Decálogo de un poeta de la vida

1. Lo más importante es saber que el poeta nunca abandona su delirio, su poesía es una apuesta por la vida, por forjar una leyenda propia creyendo sin descanso en lo que ama. Se escribe como se vive y la composición de nuestra  realidad-ficción no pasa por otras manos que no sean las nuestras. Somos nuestro propio escultor y nadie puede impedirlo.

2. La poesía se encuentra en los bosques, en la musicalidad del silencio y en las  águilas libres de Vicente Aleixandre. La poesía aniquila la crueldad para que volvamos a la madre de todo ser y nos sumerge en el subsuelo para que sintamos la humedad de la tierra y nos agarremos al Mundo como las raíces. La fuerza milenaria que hace que los árboles permanezcan en pie, es la misma fuerza que nos empuja a escribir. No lo olvides.

3. Hasta los versos más negros tienen la pretensión de salvarse y seguir sobreviviendo, por ello cruzaremos todo tipo de oscuridad y recorreremos todos los rincones: las barras de los bares en los que bebió Bukowski, los fumaderos donde artistas son mecidos por la muerte y las casas de putas donde la palabra amor está detrás del verbo fornicar. Siempre con el norte de la salvación, sabiéndonos ángeles celestes aunque en el espejo asome una calavera o estemos en el sótano más mugriento. Hay una luz de cambio al fondo del pasillo…

4. A la misión cósmica y sanadora del poema hay que sumarle una interpretación social, es decir, una entrega por la sociedad en la que existimos. Hay que llegar a ser el otro, habitar y sentir dentro de los demás y que sus adversidades sean también las nuestras. La ética llega después de un continuo interrogatorio interior que acepta los propios errores y lucha por el libre pensamiento. El poema no es un panfleto político, es la savia, aquello que fluye por debajo sin necesidad de testigos. La forma de la verdadera belleza son como las arrugas de un viejo que no ha parado de sonreír en toda su vida. Los surcos en la piel son el reflejo del alma que tanto buscamos los poetas de la vida.

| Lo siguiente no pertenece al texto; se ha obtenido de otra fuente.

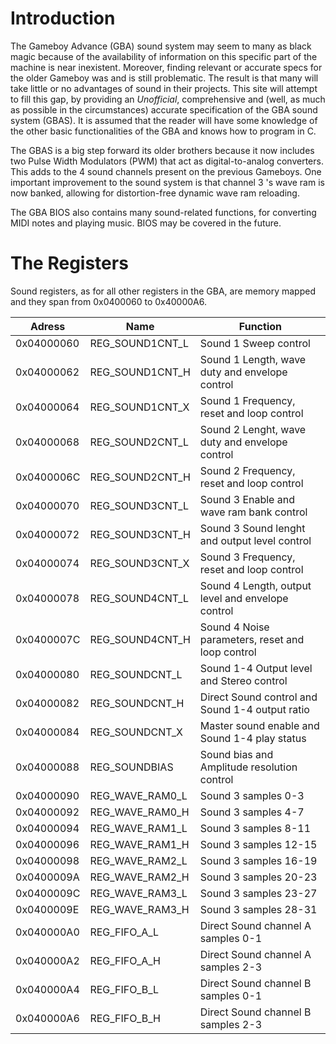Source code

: # Introduction

The Gameboy Advance (GBA) sound system may seem to many as black magic because of the availability of information on this specific part of the machine is near inexistent. Moreover, finding relevant or accurate specs for the older Gameboy was and is still problematic. The result is that many will take little or no advantages of sound in their projects. This site will attempt to fill this gap, by providing an _Unofficial_, comprehensive and (well, as much as possible in the circumstances) accurate specification of the GBA sound system (GBAS). It is assumed that the reader will have some knowledge of the other basic functionalities of the GBA and knows how to program in C.

The GBAS is a big step forward its older brothers because it now includes two Pulse Width Modulators (PWM) that act as digital-to-analog converters. This adds to the 4 sound channels present on the previous Gameboys. One important improvement to the sound system is that channel 3 's wave ram is now banked, allowing for distortion-free dynamic wave ram reloading.

The GBA BIOS also contains many sound-related functions, for converting MIDI notes and playing music. BIOS may be covered in the future.

# The Registers

Sound registers, as for all other registers in the GBA, are memory mapped and they span from 0x0400060 to 0x40000A6.

| Adress     | Name            | Function                                          |
| ---------- | --------------- | ------------------------------------------------- |
| 0x04000060 | REG_SOUND1CNT_L | Sound 1 Sweep control                             |
| 0x04000062 | REG_SOUND1CNT_H | Sound 1 Length, wave duty and envelope control    |
| 0x04000064 | REG_SOUND1CNT_X | Sound 1 Frequency, reset and loop control         |
| 0x04000068 | REG_SOUND2CNT_L | Sound 2 Lenght, wave duty and envelope control    |
| 0x0400006C | REG_SOUND2CNT_H | Sound 2 Frequency, reset and loop control         |
| 0x04000070 | REG_SOUND3CNT_L | Sound 3 Enable and wave ram bank control          |
| 0x04000072 | REG_SOUND3CNT_H | Sound 3 Sound lenght and output level control     |
| 0x04000074 | REG_SOUND3CNT_X | Sound 3 Frequency, reset and loop control         |
| 0x04000078 | REG_SOUND4CNT_L | Sound 4 Length, output level and envelope control |
| 0x0400007C | REG_SOUND4CNT_H | Sound 4 Noise parameters, reset and loop control  |
| 0x04000080 | REG_SOUNDCNT_L  | Sound 1-4 Output level and Stereo control         |
| 0x04000082 | REG_SOUNDCNT_H  | Direct Sound control and Sound 1-4 output ratio   |
| 0x04000084 | REG_SOUNDCNT_X  | Master sound enable and Sound 1-4 play status     |
| 0x04000088 | REG_SOUNDBIAS   | Sound bias and Amplitude resolution control       |
| 0x04000090 | REG_WAVE_RAM0_L | Sound 3 samples 0-3                               |
| 0x04000092 | REG_WAVE_RAM0_H | Sound 3 samples 4-7                               |
| 0x04000094 | REG_WAVE_RAM1_L | Sound 3 samples 8-11                              |
| 0x04000096 | REG_WAVE_RAM1_H | Sound 3 samples 12-15                             |
| 0x04000098 | REG_WAVE_RAM2_L | Sound 3 samples 16-19                             |
| 0x0400009A | REG_WAVE_RAM2_H | Sound 3 samples 20-23                             |
| 0x0400009C | REG_WAVE_RAM3_L | Sound 3 samples 23-27                             |
| 0x0400009E | REG_WAVE_RAM3_H | Sound 3 samples 28-31                             |
| 0x040000A0 | REG_FIFO_A_L    | Direct Sound channel A samples 0-1                |
| 0x040000A2 | REG_FIFO_A_H    | Direct Sound channel A samples 2-3                |
| 0x040000A4 | REG_FIFO_B_L    | Direct Sound channel B samples 0-1                |
| 0x040000A6 | REG_FIFO_B_H    | Direct Sound channel B samples 2-3                |
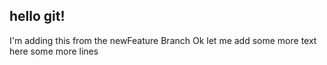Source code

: ## hello git!

I'm adding this from the newFeature Branch
Ok let me add some more text here
some more lines
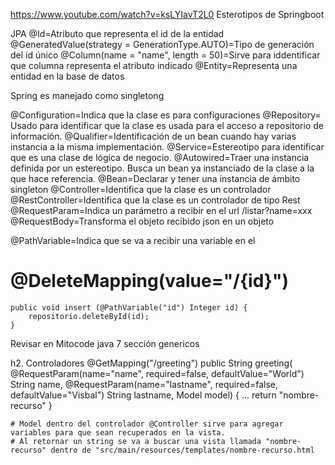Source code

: https://www.youtube.com/watch?v=ksLYIavT2L0
Esterotipos de Springboot

JPA
@Id=Atributo que representa el id de la entidad
@GeneratedValue(strategy = GenerationType.AUTO)=Tipo de generación del id único
@Column(name = "name", length = 50)=Sirve para iddentificar que columna representa el atributo indicado
@Entity=Representa una entidad en la base de datos

Spring es manejado como singletong

@Configuration=Indica que la clase es para configuraciones
@Repository= Usado para identificar que la clase es usada para el acceso a repositorio de información.
@Qualifier=Identificación de un bean cuando hay varias instancia a la misma implementación.
@Service=Estereotipo para identificar que es una clase de lógica de negocio.
@Autowired=Traer una instancia definida por un estereotipo. Busca un bean ya instanciado de la clase a la que hace referencia.
@Bean=Declarar y tener una instancia de ámbito singleton
@Controller=Identifica que la clase es un controlador
@RestController=Identifica que la clase es un controlador de tipo Rest
@RequestParam=Indica un parámetro a recibir en el url  /listar?name=xxx
@RequestBody=Transforma el objeto recibido json en un objeto

@PathVariable=Indica que se va a recibir una variable en el 
# @DeleteMapping(value="/{id}")
	public void insert (@PathVariable("id") Integer id) {
		repositorio.deleteById(id);	
	}

Revisar en Mitocode java 7 sección genericos

h2. Controladores
    @GetMapping("/greeting")
	public String greeting(			
			@RequestParam(name="name", required=false, defaultValue="World") String name, 
			@RequestParam(name="lastname", required=false, defaultValue="Visbal") String lastname,
			Model model) {
                ...
                return "nombre-recurso"
            }

    # Model dentro del controlador @Controller sirve para agregar variables para que sean recuperados en la vista.
    # Al retornar un string se va a buscar una vista llamada "nombre-recurso" dentro de "src/main/resources/templates/nombre-recurso.html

5. Elevemos la palabra como si cada vez que pusiéramos una detrás de otra nos fuera en ello la vida.

6. Cada vez que nos asalte el odio recordaremos que solo el amor lo tumba. Solo el amor puede a la violencia y quienes lo comprobaron lo saben. Una extraña magia nos envuelve y protege en todas las ocasiones que decidimos poner fin a los ríos de sangre que nos salpican. Las fieras no tienen poder ante la fe si abrimos bien los ojos y contemplamos la inmensidad del paisaje. Volviendo al punto dos, repetiré que de la ligazón con el cosmos, brotará una pasión indestructible que siempre salvará a quien  lo sueñe.

7. La palabra no se vende como si fuese una baratija. La palabra tiene sus tiempos y solo cuando se sepa adulta y madura puede exponerse a la gente. Quien no entienda este proceso es mejor que se dedique, con todos mis respetos, a otra labor. En mi caso, no tendré problema, si llega el momento, en intentar ser astronauta o futbolista.

8. Por último hay que dar las gracias, gracias por vivir, por los sabios y maestros, por los bondadosos, por todas aquellas almas que te dijeron escribe, cabrón, escribe. En cualquier lugar puede aparecer tu hermano gemelo que, aunque no sea escritor, sabe que hay en tus ojos un manantial de agua virgen.